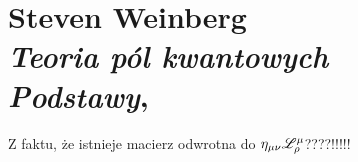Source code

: \documentclass[a4paper,11pt]{article}
\numberwithin{equation}{section}
\begin{document}
\section{Steven Weinberg \\
  \textit{Teoria pól kwantowych} \\
  \textit{Podstawy},
  \cite{WeinbergTeoriaPolKwantowychPodstawy2012}}


\vspace{0em}



\vspace{0em}


\noindent
{} Z faktu, że istnieje macierz odwrotna do
$\eta_{ \mu \nu } \mathcal{L}^{ \mu }_{ \rho }$????!!!!!





\end{document}
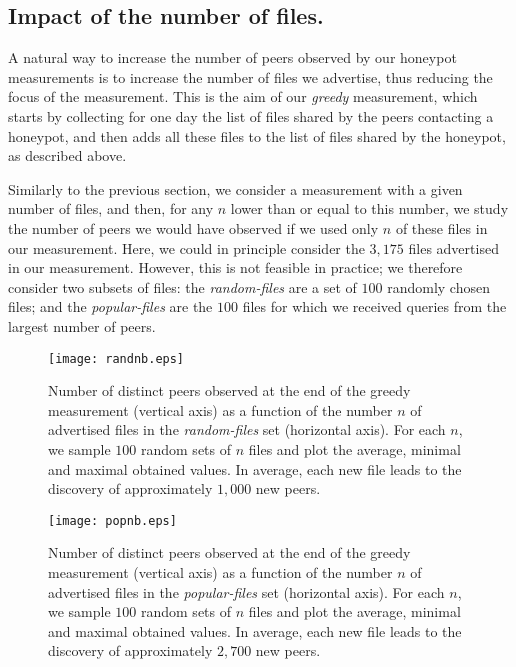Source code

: \documentclass[final,
notitlepage,
narroweqnarray,
	inline,
	twoside,
]{ieee}
\begin{document}
\subsection{Impact of the number of files.}
\label{sec-nbfiles}

A natural way to increase the number of peers observed by our honeypot
measurements is to increase the number of files we advertise, thus
reducing the focus of the measurement. This is the aim of our {\em
  greedy} measurement, which starts by collecting for one day the list
of files shared by the peers contacting a honeypot, and then adds all
these files to the list of files shared by the honeypot, as described
above.

Similarly to the previous section, we consider a measurement with a given number of files, and then, for any $n$ lower than or equal to this number, we study the number of peers we would have observed if we used only $n$ of these files in our measurement. Here, we could in principle consider the $3,175$ files advertised in our measurement. However, this is not feasible in practice; we therefore consider two subsets of files: the {\em random-files} are a set of $100$ randomly chosen files; and the {\em popular-files} are the $100$ files for which we received queries from the largest number of peers.

\begin{figure}[h!]
\centering
\texttt{[image: randnb.eps]}
\caption{Number of distinct peers observed at the end of the greedy measurement (vertical axis) as a function of the number $n$ of advertised files in the {\em random-files} set (horizontal axis). For each $n$, we sample $100$ random sets of $n$ files and plot the average, minimal and maximal obtained values. In average, each new file leads to the discovery of approximately $1,000$ new peers.}
\label{fig-file-rand}
\end{figure}

\begin{figure}[h!]
\centering
\texttt{[image: popnb.eps]}
\caption{Number of distinct peers observed at the end of the greedy measurement (vertical axis) as a function of the number $n$ of advertised files in the {\em popular-files} set (horizontal axis). For each $n$, we sample $100$ random sets of $n$ files and plot the average, minimal and maximal obtained values. In average, each new file leads to the discovery of approximately $2,700$ new peers.} 
\label{fig-file-pop}
\end{figure}
\end{document}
.....
> _THE TASK_
An exact, image-free transcript of the material is required.

> _RESULT OF THE EXERCISE_
Source code

: \documentclass[a4paper,11pt]{article}
\numberwithin{equation}{section}
\begin{document}
\section{Steven Weinberg \\
  \textit{Teoria pól kwantowych} \\
  \textit{Podstawy},
  \cite{WeinbergTeoriaPolKwantowychPodstawy2012}}


\vspace{0em}



\vspace{0em}


\noindent
{} Z faktu, że istnieje macierz odwrotna do
$\eta_{ \mu \nu } \mathcal{L}^{ \mu }_{ \rho }$????!!!!!





\end{document}
Source code

: \documentclass[final,
notitlepage,
narroweqnarray,
	inline,
	twoside,
]{ieee}
\begin{document}
\subsection{Impact of the number of files.}
\label{sec-nbfiles}

A natural way to increase the number of peers observed by our honeypot
measurements is to increase the number of files we advertise, thus
reducing the focus of the measurement. This is the aim of our {\em
  greedy} measurement, which starts by collecting for one day the list
of files shared by the peers contacting a honeypot, and then adds all
these files to the list of files shared by the honeypot, as described
above.

Similarly to the previous section, we consider a measurement with a given number of files, and then, for any $n$ lower than or equal to this number, we study the number of peers we would have observed if we used only $n$ of these files in our measurement. Here, we could in principle consider the $3,175$ files advertised in our measurement. However, this is not feasible in practice; we therefore consider two subsets of files: the {\em random-files} are a set of $100$ randomly chosen files; and the {\em popular-files} are the $100$ files for which we received queries from the largest number of peers.

\begin{figure}[h!]
\centering
\texttt{[image: randnb.eps]}
\caption{Number of distinct peers observed at the end of the greedy measurement (vertical axis) as a function of the number $n$ of advertised files in the {\em random-files} set (horizontal axis). For each $n$, we sample $100$ random sets of $n$ files and plot the average, minimal and maximal obtained values. In average, each new file leads to the discovery of approximately $1,000$ new peers.}
\label{fig-file-rand}
\end{figure}

\begin{figure}[h!]
\centering
\texttt{[image: popnb.eps]}
\caption{Number of distinct peers observed at the end of the greedy measurement (vertical axis) as a function of the number $n$ of advertised files in the {\em popular-files} set (horizontal axis). For each $n$, we sample $100$ random sets of $n$ files and plot the average, minimal and maximal obtained values. In average, each new file leads to the discovery of approximately $2,700$ new peers.} 
\label{fig-file-pop}
\end{figure}
\end{document}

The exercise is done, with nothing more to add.